British couples fight Cambodia adoption ban in the High Court

SIX couples launched a High Court appeal yesterday to challenge the Government’s decision to impose an indefinite ban on adoptions from Cambodia.

Margaret Hodge, the Children’s Minister, introduced the temporary suspension last June amid fears of child- trafficking and, in particular, that mothers were being forced to give up children against their will.

The couples, who were all midway through the adoptive process when the ban was imposed, accuse Mrs Hodge of a “an abuse of ministerial power”. They argue that she acted unfairly and illegally by halting the adoptions mid- way in a move that took no account of the humanitarian crisis in the country. They claim that Mrs Hodge had refused to meet them and, although their cases were in an advanced state, no attempt had been made to investigate their legitimacy.

Malcolm Dixon and his wife Pauline, from East Sussex, were one of 23 couples in Britain in the process of adopting a child from Cambodia. While he accepted that there had been problems with Cambodia’s adoption procedures in the past, Mr Dixon said that Mrs Hodge has been “grossly unfair” to the six adoptive couples, who have all been approved by police checks and local authorities.

“It is possible that Mrs Hodge has the best of intentions, but her response to the humanitarian crisis in Cambodia has been grossly unfair, not only to us but also to the orphaned children we would have adopted had the ban not been imposed,” he said, speaking before the case. Mr Dixon added that with 5 per cent of the population orphaned, largely by the Aids epidemic, the extended family system could no longer cope.

“That is why state orphanages are overflowing,” he said. “That is why Cambodia has thousands of street children. We have all been approved to adopt Cambodian children in need of a family. It is utterly bizarre that Mrs Hodge is refusing to find a way to enable a small number to join us.”

Unicef estimates there are around 670,000 orphaned children in Cambodia. Since 1998, more than 2,300 Cambodian children are believed to have been adopted by Western couples. In 2000, Hun Sen, the Prime Minister, briefly banned all adoptions abroad before lifting the ban, pending regulation.

Several Western countries, including the United States and France, have imposed similar bans to Britain after it emerged that poverty-stricken families were giving up children for cash and that other children were being bought directly from orphanages.

However, while the US and France had allowed those couples halfway through the adoption process to continue after investigating each case, Mrs Hodge has not.

Angelina Jolie, the actress and ambassador for Unicef, is one of the highest-profile parents of an adopted child from Cambodia. She adopted a son, Maddox, in 2002.
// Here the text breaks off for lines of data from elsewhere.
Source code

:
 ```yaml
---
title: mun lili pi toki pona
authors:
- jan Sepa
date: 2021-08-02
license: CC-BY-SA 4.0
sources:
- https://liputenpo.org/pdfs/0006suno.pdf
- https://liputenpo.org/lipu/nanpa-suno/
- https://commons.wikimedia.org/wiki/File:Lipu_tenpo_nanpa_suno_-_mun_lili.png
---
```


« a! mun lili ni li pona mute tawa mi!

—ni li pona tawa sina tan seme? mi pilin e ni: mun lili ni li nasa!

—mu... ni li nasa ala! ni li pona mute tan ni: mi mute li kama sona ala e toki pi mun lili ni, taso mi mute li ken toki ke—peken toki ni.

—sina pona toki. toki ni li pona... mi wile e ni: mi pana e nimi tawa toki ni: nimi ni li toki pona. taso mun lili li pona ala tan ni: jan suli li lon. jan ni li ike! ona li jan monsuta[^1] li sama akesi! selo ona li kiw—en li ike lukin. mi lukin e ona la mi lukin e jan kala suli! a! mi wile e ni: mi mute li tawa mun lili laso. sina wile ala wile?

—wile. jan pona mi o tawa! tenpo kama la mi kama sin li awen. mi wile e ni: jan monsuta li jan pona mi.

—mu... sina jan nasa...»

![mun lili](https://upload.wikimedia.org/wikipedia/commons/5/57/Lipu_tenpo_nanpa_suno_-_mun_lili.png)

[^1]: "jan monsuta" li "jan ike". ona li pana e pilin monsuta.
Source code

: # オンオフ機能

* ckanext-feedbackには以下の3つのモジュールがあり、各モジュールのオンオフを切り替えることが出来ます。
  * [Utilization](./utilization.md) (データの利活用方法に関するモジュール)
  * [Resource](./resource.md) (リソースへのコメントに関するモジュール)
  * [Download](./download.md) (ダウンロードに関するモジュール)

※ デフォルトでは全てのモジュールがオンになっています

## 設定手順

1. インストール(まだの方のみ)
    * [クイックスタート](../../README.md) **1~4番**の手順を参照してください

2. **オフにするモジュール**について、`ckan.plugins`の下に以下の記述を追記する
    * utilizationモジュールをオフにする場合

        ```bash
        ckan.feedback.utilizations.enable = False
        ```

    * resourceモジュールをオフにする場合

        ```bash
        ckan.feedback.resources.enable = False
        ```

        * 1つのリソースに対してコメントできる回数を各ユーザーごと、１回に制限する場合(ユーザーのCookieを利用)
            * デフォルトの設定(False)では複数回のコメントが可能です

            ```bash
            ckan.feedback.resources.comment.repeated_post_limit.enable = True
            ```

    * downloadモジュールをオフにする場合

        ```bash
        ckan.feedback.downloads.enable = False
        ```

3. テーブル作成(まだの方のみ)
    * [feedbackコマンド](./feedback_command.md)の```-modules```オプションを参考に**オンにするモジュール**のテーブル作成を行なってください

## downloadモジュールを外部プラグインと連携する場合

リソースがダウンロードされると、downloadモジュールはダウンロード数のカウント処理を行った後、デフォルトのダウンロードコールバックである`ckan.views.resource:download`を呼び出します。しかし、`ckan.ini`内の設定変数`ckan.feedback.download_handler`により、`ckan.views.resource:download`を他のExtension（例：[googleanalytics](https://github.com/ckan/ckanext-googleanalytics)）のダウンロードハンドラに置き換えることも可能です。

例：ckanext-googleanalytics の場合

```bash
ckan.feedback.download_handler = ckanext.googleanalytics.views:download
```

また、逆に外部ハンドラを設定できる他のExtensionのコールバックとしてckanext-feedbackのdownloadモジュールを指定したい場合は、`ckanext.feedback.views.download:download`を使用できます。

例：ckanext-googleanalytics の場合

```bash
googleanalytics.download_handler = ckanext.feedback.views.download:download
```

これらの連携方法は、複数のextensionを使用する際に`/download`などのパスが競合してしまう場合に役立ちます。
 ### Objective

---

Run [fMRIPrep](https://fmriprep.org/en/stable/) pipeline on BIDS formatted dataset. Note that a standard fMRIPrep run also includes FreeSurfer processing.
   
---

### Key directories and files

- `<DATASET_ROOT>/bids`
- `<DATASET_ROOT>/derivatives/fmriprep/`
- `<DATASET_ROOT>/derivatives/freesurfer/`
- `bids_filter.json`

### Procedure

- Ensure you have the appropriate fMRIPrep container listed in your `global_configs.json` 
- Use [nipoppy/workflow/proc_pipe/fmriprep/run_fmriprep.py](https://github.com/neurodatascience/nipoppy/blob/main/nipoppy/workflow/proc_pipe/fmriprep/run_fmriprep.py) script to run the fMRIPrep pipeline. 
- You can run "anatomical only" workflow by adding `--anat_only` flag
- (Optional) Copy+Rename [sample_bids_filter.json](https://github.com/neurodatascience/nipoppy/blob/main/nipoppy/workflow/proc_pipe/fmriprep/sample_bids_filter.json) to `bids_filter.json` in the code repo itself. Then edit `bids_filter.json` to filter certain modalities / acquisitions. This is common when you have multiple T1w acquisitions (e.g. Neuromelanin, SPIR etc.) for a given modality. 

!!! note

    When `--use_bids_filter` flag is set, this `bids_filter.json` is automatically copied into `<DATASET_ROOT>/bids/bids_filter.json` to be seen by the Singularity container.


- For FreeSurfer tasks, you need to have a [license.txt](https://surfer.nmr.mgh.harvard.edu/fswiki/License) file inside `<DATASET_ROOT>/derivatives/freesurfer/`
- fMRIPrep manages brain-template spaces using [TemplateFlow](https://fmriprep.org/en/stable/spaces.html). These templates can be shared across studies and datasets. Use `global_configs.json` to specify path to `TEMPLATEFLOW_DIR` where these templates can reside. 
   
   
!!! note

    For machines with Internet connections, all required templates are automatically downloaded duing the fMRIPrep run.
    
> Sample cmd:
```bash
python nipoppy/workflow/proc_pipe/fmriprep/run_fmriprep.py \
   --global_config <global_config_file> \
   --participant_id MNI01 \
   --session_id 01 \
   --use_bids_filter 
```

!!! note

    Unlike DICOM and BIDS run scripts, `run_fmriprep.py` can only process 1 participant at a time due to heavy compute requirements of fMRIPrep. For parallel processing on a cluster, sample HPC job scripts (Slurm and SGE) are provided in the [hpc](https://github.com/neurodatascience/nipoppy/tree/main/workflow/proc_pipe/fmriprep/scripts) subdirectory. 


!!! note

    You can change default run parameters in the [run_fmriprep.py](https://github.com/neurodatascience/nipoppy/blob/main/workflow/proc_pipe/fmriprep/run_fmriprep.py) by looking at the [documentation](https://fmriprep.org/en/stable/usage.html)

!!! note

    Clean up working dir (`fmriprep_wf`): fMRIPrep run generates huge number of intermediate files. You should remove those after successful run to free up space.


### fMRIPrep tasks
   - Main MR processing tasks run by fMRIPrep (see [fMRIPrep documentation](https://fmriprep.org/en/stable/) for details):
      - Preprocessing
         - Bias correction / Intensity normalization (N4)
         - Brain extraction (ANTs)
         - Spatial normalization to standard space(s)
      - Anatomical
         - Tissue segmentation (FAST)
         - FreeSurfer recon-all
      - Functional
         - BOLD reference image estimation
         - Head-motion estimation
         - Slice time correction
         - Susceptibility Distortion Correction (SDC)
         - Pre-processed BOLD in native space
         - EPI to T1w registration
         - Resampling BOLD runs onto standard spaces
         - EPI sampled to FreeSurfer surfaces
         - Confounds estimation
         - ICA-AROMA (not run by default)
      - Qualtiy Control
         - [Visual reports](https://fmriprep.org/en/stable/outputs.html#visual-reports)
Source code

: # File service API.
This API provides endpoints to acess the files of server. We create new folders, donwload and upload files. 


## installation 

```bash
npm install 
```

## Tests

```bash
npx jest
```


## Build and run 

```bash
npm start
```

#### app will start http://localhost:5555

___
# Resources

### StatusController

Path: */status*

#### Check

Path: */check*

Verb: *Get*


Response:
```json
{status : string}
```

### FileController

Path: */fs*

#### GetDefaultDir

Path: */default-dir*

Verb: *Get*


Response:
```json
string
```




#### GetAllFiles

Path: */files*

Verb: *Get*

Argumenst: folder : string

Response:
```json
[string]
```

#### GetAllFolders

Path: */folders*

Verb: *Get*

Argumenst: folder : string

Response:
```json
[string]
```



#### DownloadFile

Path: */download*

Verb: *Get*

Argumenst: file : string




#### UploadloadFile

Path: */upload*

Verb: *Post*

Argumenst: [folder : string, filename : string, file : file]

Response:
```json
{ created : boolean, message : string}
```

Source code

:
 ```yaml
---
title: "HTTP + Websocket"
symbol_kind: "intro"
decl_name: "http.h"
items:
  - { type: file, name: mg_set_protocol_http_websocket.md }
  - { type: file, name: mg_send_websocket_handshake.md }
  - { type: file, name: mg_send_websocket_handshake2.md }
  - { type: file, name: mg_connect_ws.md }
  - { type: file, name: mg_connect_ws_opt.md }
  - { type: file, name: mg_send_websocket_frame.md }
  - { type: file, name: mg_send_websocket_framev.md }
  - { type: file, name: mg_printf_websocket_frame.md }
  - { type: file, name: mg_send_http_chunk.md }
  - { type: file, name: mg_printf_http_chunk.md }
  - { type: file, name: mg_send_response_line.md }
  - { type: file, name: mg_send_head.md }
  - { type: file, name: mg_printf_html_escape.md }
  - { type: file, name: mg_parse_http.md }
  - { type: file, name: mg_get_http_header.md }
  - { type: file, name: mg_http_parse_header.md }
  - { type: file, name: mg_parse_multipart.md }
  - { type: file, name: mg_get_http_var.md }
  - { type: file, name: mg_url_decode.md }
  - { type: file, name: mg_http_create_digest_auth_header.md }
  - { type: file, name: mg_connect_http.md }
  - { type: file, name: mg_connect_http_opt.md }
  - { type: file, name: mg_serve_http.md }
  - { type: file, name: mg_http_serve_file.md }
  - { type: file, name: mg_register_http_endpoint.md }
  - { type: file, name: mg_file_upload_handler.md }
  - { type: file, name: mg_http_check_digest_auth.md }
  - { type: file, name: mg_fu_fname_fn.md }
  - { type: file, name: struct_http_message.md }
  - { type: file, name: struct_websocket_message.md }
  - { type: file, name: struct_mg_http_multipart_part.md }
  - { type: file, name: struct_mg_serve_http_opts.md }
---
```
Helen Mountfield, the couples’ barrister, said that she was not arguing for the right for British couples to be allowed to “adopt a child at any price”.

She insisted that the Government had tackled the issue the wrong way and could have introduced measures short of a ban so that Cambodian children adopted in the UK were not separated from their birth parents without true consent, or as a result of corruption.

Last night Jan Walters Capp, a harpist and music teacher, who was also approved to adopt before the ban, said: “What has happened has all the hallmarks of an abuse of ministerial power.

“We followed the minister’s own adoption guidelines to the letter, only to be told that she could change the rules overnight.”

The hearing is expected to end tomorrow.